Crisp, cheesy waffles topped with eggs and just the right amount of zip in a creamy sauce. An Easter brunch show-stopper! Makes 10 waffles. 


Poblano Sauce

  • 1 Tbsp. olive oil
  • 4 garlic cloves, peeled
  • 1 onion, coarsely chopped
  • 2 poblano peppers, cut into large strips
  • 6 Tbsp. butter
  • ½ cup flour
  • 2 cups milk (warm)
  • 2 cups chicken broth (warm)
  • 1 tsp. salt
  • 1 cup spinach leaves


  • 1 cup yellow cornmeal
  • ¼ cup flour
  • 1 tsp. salt
  • ½ tsp. baking soda
  • ½ tsp. double acting baking powder
  • 1 cup sour cream
  • 1¼ cups creamed corn
  • 2 large eggs
  • ¼ cup canola oil, plus extra for greasing the waffle iron
  • 1 medium onion
  • 2-4 jalapeño peppers
  • 10 ½ oz. sharp cheddar, grated


Poblano Sauce

  1. Preheat the oven to 375ºF. Wrap the garlic in foil with a little bit of oil. Toss the poblano and onion with the remaining oil. Place all three items on a baking sheet and roast for 30 minutes or until very soft.
  2. Meanwhile, melt the butter in a saucepan and whisk in the flour to form a thick paste. Cook for a few minutes. Slowly whisk in the warm milk and chicken broth. If they are cold, it will be more difficult to achieve a smooth texture. Whisk/simmer until smooth and thick, 5-10 minutes.
  3. Add half of the creamy mixture to a blender or food processor with the roasted vegetables from step one. Add the spinach. Pulse until smooth. Taste and adjust with additional salt, pepper, or other seasoning.
  4. Transfer to the saucepan and combine with remaining creamy sauce base. Season with additional salt and pepper. Use on enchiladas, burritos, veggie bowls, quesadillas, eggs, breakfast hash, or anything else that you want. Sauce for life!

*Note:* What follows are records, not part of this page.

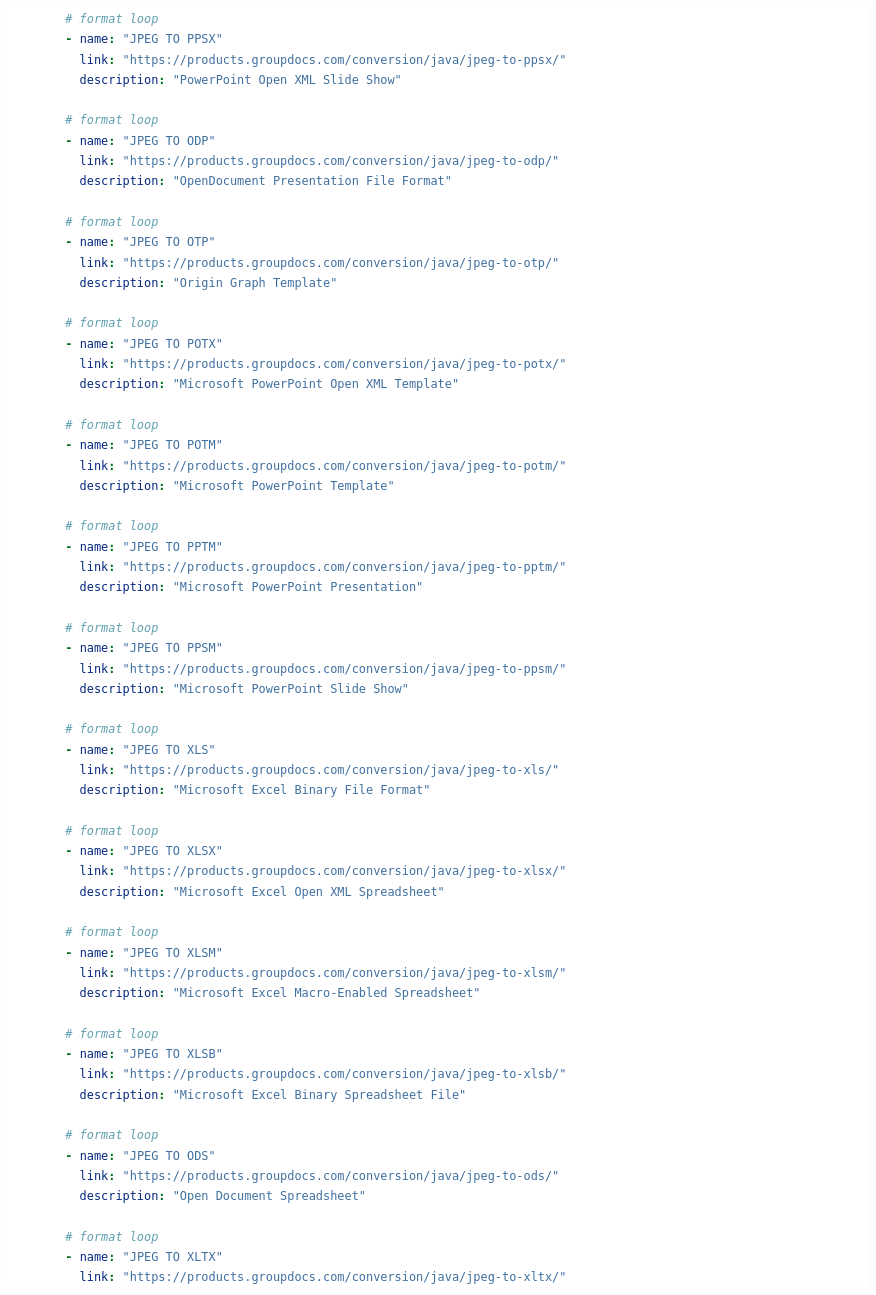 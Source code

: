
 ```yaml
        # format loop
        - name: "JPEG TO PPSX"
          link: "https://products.groupdocs.com/conversion/java/jpeg-to-ppsx/"
          description: "PowerPoint Open XML Slide Show"

        # format loop
        - name: "JPEG TO ODP"
          link: "https://products.groupdocs.com/conversion/java/jpeg-to-odp/"
          description: "OpenDocument Presentation File Format"

        # format loop
        - name: "JPEG TO OTP"
          link: "https://products.groupdocs.com/conversion/java/jpeg-to-otp/"
          description: "Origin Graph Template"

        # format loop
        - name: "JPEG TO POTX"
          link: "https://products.groupdocs.com/conversion/java/jpeg-to-potx/"
          description: "Microsoft PowerPoint Open XML Template"

        # format loop
        - name: "JPEG TO POTM"
          link: "https://products.groupdocs.com/conversion/java/jpeg-to-potm/"
          description: "Microsoft PowerPoint Template"

        # format loop
        - name: "JPEG TO PPTM"
          link: "https://products.groupdocs.com/conversion/java/jpeg-to-pptm/"
          description: "Microsoft PowerPoint Presentation"

        # format loop
        - name: "JPEG TO PPSM"
          link: "https://products.groupdocs.com/conversion/java/jpeg-to-ppsm/"
          description: "Microsoft PowerPoint Slide Show"

        # format loop
        - name: "JPEG TO XLS"
          link: "https://products.groupdocs.com/conversion/java/jpeg-to-xls/"
          description: "Microsoft Excel Binary File Format"

        # format loop
        - name: "JPEG TO XLSX"
          link: "https://products.groupdocs.com/conversion/java/jpeg-to-xlsx/"
          description: "Microsoft Excel Open XML Spreadsheet"

        # format loop
        - name: "JPEG TO XLSM"
          link: "https://products.groupdocs.com/conversion/java/jpeg-to-xlsm/"
          description: "Microsoft Excel Macro-Enabled Spreadsheet"

        # format loop
        - name: "JPEG TO XLSB"
          link: "https://products.groupdocs.com/conversion/java/jpeg-to-xlsb/"
          description: "Microsoft Excel Binary Spreadsheet File"

        # format loop
        - name: "JPEG TO ODS"
          link: "https://products.groupdocs.com/conversion/java/jpeg-to-ods/"
          description: "Open Document Spreadsheet"

        # format loop
        - name: "JPEG TO XLTX"
          link: "https://products.groupdocs.com/conversion/java/jpeg-to-xltx/"
```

  1. Chop the onion and peppers finely.
  2. Mix the yellow cornmeal, flour, salt baking soda and baking powder together in a large bowl.
  3. In another smaller bowl, whisk together the sour cream, creamed corn, eggs and oil.
  4. Add the chopped peppers and onion to the wet ingredients. Stir well.
  5. Fold your wet ingredients into your dry ingredients until just mixed.
  6. Now add in the grated cheddar and stir well until combined.
  7. Heat your waffle iron and brush the interior with a little oil to grease.
  8. Bake the batter according to manufacturer’s instructions, being careful not to overfill the waffle iron.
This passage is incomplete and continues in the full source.